• _Assignment_:
Copy out each line of the material in which the word "condivisa" appears.

::: Information supplied

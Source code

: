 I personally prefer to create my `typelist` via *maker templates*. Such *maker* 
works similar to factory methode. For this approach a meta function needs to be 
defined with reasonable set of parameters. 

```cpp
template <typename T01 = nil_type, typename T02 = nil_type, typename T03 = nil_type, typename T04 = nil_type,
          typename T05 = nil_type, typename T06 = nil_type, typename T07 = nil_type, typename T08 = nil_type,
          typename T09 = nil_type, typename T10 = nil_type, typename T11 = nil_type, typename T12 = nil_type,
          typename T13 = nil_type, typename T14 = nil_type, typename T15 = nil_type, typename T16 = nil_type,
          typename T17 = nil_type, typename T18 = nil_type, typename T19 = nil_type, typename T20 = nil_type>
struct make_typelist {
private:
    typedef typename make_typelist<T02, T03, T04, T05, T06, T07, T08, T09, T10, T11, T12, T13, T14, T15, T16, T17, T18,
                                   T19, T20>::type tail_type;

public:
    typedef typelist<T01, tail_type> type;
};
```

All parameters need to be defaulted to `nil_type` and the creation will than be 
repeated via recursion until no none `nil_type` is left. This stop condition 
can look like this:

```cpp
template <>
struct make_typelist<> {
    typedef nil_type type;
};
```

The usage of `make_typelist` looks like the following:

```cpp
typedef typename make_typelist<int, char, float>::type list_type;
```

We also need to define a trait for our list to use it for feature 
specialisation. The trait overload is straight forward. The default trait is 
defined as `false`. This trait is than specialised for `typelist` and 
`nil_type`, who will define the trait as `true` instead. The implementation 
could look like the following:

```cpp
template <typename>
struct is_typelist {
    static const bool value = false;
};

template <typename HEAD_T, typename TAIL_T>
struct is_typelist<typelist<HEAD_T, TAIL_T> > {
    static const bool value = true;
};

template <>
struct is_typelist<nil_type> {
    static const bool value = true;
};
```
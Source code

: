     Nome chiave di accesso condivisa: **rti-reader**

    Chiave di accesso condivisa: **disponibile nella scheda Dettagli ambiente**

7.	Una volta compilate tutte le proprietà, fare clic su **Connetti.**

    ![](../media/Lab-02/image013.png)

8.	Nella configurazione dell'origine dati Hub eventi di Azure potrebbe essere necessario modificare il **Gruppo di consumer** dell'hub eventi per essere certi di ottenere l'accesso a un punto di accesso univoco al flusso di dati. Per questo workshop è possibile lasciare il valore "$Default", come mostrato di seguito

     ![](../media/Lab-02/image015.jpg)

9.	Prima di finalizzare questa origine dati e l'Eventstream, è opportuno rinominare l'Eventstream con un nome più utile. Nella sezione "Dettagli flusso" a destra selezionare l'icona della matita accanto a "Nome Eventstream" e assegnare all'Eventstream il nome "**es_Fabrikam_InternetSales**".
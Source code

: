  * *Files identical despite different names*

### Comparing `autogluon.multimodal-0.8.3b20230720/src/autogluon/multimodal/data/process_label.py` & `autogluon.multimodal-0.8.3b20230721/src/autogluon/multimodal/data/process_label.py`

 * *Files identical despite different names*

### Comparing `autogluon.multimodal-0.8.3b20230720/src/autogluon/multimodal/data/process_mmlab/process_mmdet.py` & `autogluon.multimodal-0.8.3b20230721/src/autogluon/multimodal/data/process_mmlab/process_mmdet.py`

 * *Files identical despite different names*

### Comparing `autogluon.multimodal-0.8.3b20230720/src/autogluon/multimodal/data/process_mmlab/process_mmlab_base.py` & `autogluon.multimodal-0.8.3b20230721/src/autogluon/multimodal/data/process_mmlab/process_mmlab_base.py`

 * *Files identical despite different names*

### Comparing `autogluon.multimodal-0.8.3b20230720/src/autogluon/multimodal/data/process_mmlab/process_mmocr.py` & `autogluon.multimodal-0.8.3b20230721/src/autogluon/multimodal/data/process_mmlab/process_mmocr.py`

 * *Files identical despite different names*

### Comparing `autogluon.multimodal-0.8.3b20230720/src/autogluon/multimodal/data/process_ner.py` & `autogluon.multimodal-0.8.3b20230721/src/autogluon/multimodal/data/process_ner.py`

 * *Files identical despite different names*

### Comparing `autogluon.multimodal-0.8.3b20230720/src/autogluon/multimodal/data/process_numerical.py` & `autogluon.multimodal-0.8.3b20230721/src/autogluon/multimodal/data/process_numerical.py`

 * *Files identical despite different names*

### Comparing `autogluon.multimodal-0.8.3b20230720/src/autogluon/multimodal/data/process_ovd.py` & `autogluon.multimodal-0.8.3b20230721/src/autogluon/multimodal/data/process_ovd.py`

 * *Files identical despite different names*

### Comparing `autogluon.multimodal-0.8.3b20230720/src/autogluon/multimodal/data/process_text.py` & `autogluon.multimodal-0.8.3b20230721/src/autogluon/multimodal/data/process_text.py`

::::::

• _Answer space_:
:     Nome chiave di accesso condivisa: **rti-reader**
    Chiave di accesso condivisa: **disponibile nella scheda Dettagli ambiente**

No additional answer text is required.